**Work to complete:** Search the records for the word "partial" and pick out every line that has it.

· · · · ·

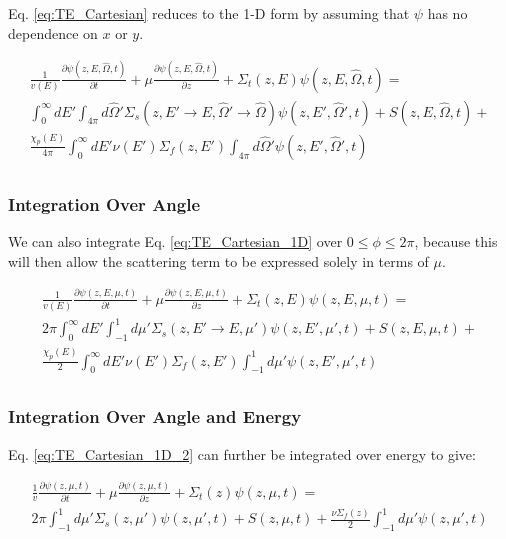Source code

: \documentclass[10pt]{article}
\newcommand{\hO}{\hat{\Omega}}
\begin{document}
\begin{flushleft}
Eq. \ref{eq:TE_Cartesian} reduces to the 1-D form by assuming that \(\psi\) has no dependence on \(x\) or \(y\). 

\begin{equation}
\label{eq:TE_Cartesian_1D}
\begin{aligned}
\frac{1}{v(E)} \frac{\partial\psi(z, E, \hO  ,t)}{\partial t} +
 \mu \frac{\partial \psi(z, E, \hO  ,t)}{\partial z} + \Sigma_t(z,E)\psi(z, E, \hO  ,t) = \\
 \int_{0}^{\infty}dE' \int_{4\pi}^{ } d\hO  ' \Sigma_s(z, E'\rightarrow E, \hO  '\rightarrow\hO  )\psi(z, E', \hO  ',t) + S(z, E, \hO  ,t)+\\
 \frac{\chi_p(E)}{4\pi} \int_{0}^{\infty} dE'\nu(E')\Sigma_f(z, E')\int_{4\pi}^{} d\hO  '\psi(z, E', \hO  ',t)\\
\end{aligned}
\end{equation}

\subsubsection{Integration Over Angle}

We can also integrate Eq. \ref{eq:TE_Cartesian_1D} over \(0\leq \phi \leq 2\pi\), because this will then allow the scattering term to be expressed solely in terms of \(\mu\). 

\begin{equation}
\label{eq:TE_Cartesian_1D_2}
\begin{aligned}
\frac{1}{v(E)} \frac{\partial\psi(z, E, \mu,t)}{\partial t} + \mu \frac{\partial \psi(z, E, \mu,t)}{\partial z} +
 \Sigma_t(z,E)\psi(z, E, \mu,t) =\\
 2\pi \int_{0}^{\infty}dE' \int_{-1}^{1} d\mu' \Sigma_s(z, E'\rightarrow E, \mu')\psi(z, E', \mu',t) + S(z, E, \mu, t)+\\
 \frac{\chi_p(E)}{2} \int_{0}^{\infty} dE'\nu(E')\Sigma_f(z, E')\int_{-1}^{1} d\mu'\psi(z, E', \mu',t)\\
\end{aligned}
\end{equation}

\subsubsection{Integration Over Angle and Energy}
Eq. \eqref{eq:TE_Cartesian_1D_2} can further be integrated over energy to give:

\begin{equation}
\label{eq:TE_Cartesian_1D_2_noenergy}
\begin{aligned}
\frac{1}{v} \frac{\partial\psi(z, \mu,t)}{\partial t} + \mu \frac{\partial \psi(z, \mu,t)}{\partial z} +
 \Sigma_t(z)\psi(z, \mu,t) =\\
 2\pi\int_{-1}^{1} d\mu' \Sigma_s(z, \mu')\psi(z,\mu',t) + S(z, \mu, t)+\frac{\nu\Sigma_f(z)}{2}\int_{-1}^{1} d\mu'\psi(z, \mu',t)\\
\end{aligned}
\end{equation}


\end{flushleft}
\end{document}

· · · · ·

**Solution below:**
\frac{1}{v(E)} \frac{\partial\psi(z, E, \hO  ,t)}{\partial t} +
 \mu \frac{\partial \psi(z, E, \hO  ,t)}{\partial z} + \Sigma_t(z,E)\psi(z, E, \hO  ,t) = \\
\frac{1}{v(E)} \frac{\partial\psi(z, E, \mu,t)}{\partial t} + \mu \frac{\partial \psi(z, E, \mu,t)}{\partial z} +
\frac{1}{v} \frac{\partial\psi(z, \mu,t)}{\partial t} + \mu \frac{\partial \psi(z, \mu,t)}{\partial z} +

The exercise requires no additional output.